Darwin & Dinosaurs

DARWIN & DINOSAURS

How do Darwin and Dinosaurs go together?

Darwin and dinosaurs are two parts of a story that forever altered our understanding of the world. Charles Darwin grew up in England in the early 1800s and became fascinated with geology and biology just as major discoveries were taking place, including that the world was millions of years old (not thousands), and that ancient beasts like dinosaurs had existed and gone extinct. Armed with his studies and this knowledge, Darwin boarded HMS Beagle and set out on a five-year-long global quest to learn more.

 

Did Darwin discover evolution?

Contrary to popular belief, scientists before Darwin had already noticed that species evolve. Darwin simply provided the enduring theory as to how and why: natural selection. Natural selection says that some members of a species have special traits that make them more likely to survive and procreate, thus passing those traits down to the next generation. Meanwhile, average or weak members are less likely to survive, and their mediocre traits eventually thin out or go away completely. Therefore, as a whole, each generation is theoretically a tiny bit better equipped for their environment than the previous one. Over the course of a couple million generations, a dinosaur can become a bird.

 

So what's in the exhibit?

The exhibit includes full and partial casts of 14 dinosaurs, including a massive quetzalcoatlus, an albertosaurus, and a pteranodon. On the 1st floor, you can touch dinosaur bones, learn about early discoveries, and see examples of how some of yesterday's dinosaurs evolved into today's birds. On the 2nd floor, you'll find several dozen original artifacts representing Charles Darwin’s life, work, and voyage, including a first-edition copy of On the Origin of Species, the book that made him a household name. You'll also be able to watch five short films on evolution (each 10-20 minutes long) and play with interactive technology, including a massive, fast-paced, kid-friendly touchscreen game that helps visitors understand natural selection.

 

Fun facts:

  • Charles Darwin was born on February 12, 1809 -- the same day as Abraham Lincoln.
  • Mary Anning discovered some of the world's first dinosaur fossils when she was a kid growing up in England.
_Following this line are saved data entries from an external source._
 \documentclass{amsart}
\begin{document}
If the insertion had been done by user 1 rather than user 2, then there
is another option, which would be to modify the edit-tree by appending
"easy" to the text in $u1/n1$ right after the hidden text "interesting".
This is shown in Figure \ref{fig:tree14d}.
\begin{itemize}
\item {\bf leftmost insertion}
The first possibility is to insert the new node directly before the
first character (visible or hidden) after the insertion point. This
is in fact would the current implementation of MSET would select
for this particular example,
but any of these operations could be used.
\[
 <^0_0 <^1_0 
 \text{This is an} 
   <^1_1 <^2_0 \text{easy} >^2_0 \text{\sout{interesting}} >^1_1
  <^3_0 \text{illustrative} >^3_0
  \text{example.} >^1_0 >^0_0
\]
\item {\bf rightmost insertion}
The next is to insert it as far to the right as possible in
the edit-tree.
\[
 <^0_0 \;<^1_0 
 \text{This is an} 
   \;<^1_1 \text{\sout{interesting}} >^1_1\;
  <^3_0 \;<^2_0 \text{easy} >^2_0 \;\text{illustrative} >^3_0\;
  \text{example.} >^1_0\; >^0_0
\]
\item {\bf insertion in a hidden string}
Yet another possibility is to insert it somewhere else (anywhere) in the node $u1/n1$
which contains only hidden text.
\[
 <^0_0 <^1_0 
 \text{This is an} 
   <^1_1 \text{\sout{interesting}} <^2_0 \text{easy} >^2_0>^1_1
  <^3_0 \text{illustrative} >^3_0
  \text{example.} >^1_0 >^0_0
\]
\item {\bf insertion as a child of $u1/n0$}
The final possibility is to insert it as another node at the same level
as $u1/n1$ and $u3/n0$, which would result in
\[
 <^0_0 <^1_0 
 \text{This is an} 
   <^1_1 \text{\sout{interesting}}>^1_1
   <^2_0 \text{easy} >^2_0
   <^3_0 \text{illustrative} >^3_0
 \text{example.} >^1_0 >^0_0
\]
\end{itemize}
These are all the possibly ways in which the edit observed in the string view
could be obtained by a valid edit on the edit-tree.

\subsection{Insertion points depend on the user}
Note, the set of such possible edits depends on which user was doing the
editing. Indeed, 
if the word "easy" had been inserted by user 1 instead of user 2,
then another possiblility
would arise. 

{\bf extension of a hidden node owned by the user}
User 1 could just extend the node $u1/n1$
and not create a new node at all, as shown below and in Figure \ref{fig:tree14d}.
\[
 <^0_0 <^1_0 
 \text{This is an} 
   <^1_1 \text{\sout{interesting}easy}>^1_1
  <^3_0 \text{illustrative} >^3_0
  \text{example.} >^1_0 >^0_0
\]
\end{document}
In 1826, she opened a fossil shop and was the inspiration for the rhyme, "she sells seashells by the seashore."
  • The quetzalcoatlus was the largest flying creature in history. The one in this exhibit was 17 feet tall and had a 34-foot wingspan.
  • The Hungry Birds game on the 2nd floor is on one of the largest touchscreens in the world, at 12'x7'. That's roughly the size of 5,000 iPhones.
  • Darwin never spoke out against religion. Most Christian churches now consider his theories compatible with their beliefs.